I know personally the Alta-Tollhaus breeder, and several dogs from there, I recommend them.

I would also add this kennel to your search, they breed very nice showlines that can work and they train, title and show their breeding dogs, keep back pups from their breedings.
Aus Gerstbrei German Shepherds

There is also the Huerta Hoff GSD kennel in the greater Chicago area....I don't see dogs from there but know they have a decent representation.


----------



## IllinoisNative (Feb 2, 2010)

I'm originally from the Chicagoland area.

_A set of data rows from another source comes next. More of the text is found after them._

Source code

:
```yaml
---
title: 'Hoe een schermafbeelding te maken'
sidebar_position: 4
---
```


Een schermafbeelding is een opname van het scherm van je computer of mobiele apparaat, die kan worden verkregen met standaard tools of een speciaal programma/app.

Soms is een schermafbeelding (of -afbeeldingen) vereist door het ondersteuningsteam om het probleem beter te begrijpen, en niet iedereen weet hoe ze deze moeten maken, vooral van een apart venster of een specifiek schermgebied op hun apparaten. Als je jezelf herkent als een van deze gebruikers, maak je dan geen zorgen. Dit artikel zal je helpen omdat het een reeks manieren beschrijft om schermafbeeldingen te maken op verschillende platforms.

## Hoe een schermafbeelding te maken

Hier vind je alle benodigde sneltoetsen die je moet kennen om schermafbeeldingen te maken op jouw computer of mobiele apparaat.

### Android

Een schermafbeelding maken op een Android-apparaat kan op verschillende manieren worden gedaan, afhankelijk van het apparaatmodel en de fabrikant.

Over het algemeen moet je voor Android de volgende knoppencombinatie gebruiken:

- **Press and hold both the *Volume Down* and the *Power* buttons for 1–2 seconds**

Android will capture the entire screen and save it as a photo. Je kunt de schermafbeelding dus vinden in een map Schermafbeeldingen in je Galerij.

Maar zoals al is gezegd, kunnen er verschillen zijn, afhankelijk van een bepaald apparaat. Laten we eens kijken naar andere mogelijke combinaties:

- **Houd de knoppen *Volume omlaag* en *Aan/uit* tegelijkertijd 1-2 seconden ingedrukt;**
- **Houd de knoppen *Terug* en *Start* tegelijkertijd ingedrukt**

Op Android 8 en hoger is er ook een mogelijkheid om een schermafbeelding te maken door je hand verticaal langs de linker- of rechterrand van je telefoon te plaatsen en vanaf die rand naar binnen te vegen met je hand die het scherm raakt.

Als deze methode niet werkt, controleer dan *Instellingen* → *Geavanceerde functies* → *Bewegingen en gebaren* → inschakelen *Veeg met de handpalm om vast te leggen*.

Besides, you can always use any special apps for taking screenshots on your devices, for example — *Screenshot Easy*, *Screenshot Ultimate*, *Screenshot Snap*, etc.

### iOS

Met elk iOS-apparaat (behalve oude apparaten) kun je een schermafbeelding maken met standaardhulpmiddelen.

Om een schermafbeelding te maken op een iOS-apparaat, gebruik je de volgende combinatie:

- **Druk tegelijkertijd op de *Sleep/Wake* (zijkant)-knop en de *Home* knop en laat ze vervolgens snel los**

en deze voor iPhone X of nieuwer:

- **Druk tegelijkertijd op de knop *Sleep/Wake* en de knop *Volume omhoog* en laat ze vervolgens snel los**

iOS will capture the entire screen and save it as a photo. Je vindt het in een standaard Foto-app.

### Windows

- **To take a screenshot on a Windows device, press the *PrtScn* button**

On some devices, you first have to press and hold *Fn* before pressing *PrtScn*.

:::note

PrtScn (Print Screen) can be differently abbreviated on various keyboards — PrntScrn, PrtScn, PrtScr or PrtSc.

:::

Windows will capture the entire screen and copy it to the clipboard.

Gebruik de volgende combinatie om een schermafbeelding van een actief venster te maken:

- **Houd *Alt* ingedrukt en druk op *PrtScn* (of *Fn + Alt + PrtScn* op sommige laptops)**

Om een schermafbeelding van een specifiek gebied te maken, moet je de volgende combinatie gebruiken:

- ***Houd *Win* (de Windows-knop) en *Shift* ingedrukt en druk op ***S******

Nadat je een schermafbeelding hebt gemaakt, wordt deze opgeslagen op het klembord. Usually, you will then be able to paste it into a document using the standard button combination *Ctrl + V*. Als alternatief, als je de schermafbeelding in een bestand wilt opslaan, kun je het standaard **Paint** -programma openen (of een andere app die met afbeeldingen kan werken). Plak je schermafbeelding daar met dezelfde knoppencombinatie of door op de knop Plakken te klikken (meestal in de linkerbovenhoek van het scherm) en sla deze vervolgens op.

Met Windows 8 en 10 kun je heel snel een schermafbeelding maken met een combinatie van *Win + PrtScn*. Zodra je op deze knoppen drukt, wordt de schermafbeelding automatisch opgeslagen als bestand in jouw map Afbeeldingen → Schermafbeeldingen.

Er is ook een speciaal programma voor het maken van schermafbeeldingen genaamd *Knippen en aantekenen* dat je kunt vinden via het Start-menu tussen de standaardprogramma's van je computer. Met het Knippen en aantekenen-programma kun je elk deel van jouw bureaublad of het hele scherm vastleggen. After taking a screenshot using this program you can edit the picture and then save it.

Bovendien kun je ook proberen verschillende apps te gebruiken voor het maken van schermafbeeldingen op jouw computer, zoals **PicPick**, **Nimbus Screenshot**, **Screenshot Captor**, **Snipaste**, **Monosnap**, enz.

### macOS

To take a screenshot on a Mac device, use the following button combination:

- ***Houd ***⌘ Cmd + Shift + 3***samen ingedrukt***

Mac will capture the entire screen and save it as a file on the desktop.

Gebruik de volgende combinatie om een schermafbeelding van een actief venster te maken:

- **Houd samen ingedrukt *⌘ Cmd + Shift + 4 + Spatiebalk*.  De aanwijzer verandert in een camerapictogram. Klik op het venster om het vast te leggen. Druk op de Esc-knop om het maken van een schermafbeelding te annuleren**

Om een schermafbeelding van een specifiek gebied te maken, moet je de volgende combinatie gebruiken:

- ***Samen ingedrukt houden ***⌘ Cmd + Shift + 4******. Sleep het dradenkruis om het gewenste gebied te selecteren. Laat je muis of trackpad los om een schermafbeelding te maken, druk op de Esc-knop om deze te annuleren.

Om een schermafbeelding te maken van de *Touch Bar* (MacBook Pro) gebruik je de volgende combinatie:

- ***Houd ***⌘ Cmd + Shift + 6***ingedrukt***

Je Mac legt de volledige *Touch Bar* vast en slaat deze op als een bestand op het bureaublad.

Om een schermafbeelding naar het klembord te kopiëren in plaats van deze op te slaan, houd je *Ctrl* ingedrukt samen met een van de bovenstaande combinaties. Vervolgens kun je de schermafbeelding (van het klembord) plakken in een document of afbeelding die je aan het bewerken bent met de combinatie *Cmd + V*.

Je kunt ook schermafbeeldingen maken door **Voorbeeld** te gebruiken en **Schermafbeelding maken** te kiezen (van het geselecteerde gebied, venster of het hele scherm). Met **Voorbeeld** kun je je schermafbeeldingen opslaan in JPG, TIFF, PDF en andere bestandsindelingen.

Working lines - Bill Kulla - :: BILL KULLA: Puppies ::

Show lines - Alta-Tollhaus


----------



## chitink (Jan 25, 2018)

Spoke to two more this evening, again feedback is wonderful! We are willing to to travel to nearby states if necessary.

Nummer Eins (Michigan)
Von Buchmann

Thanks!


----------



## RivaJam (Jul 26, 2016)

I have a 3 month old Mittelwest pup. They aren't cheap but I've been very happy with her. 

Huerta Hof is great, if you can get a hold of them.

Aus Gerstbrei I believe has a gorgeous male pup about 6 months old that has training started. I talked to her and she responded immediately. Vom Ragnar also responded immediately when I was looking and they seem to have nice dogs.

Here is another that hasn't been mentioned:
Welcome to VOM FAEHNRICH GERMAN SHEPHERDS | Chicagolands Premier German Shepherd Breeder


----------



## BigHemi45 (May 10, 2016)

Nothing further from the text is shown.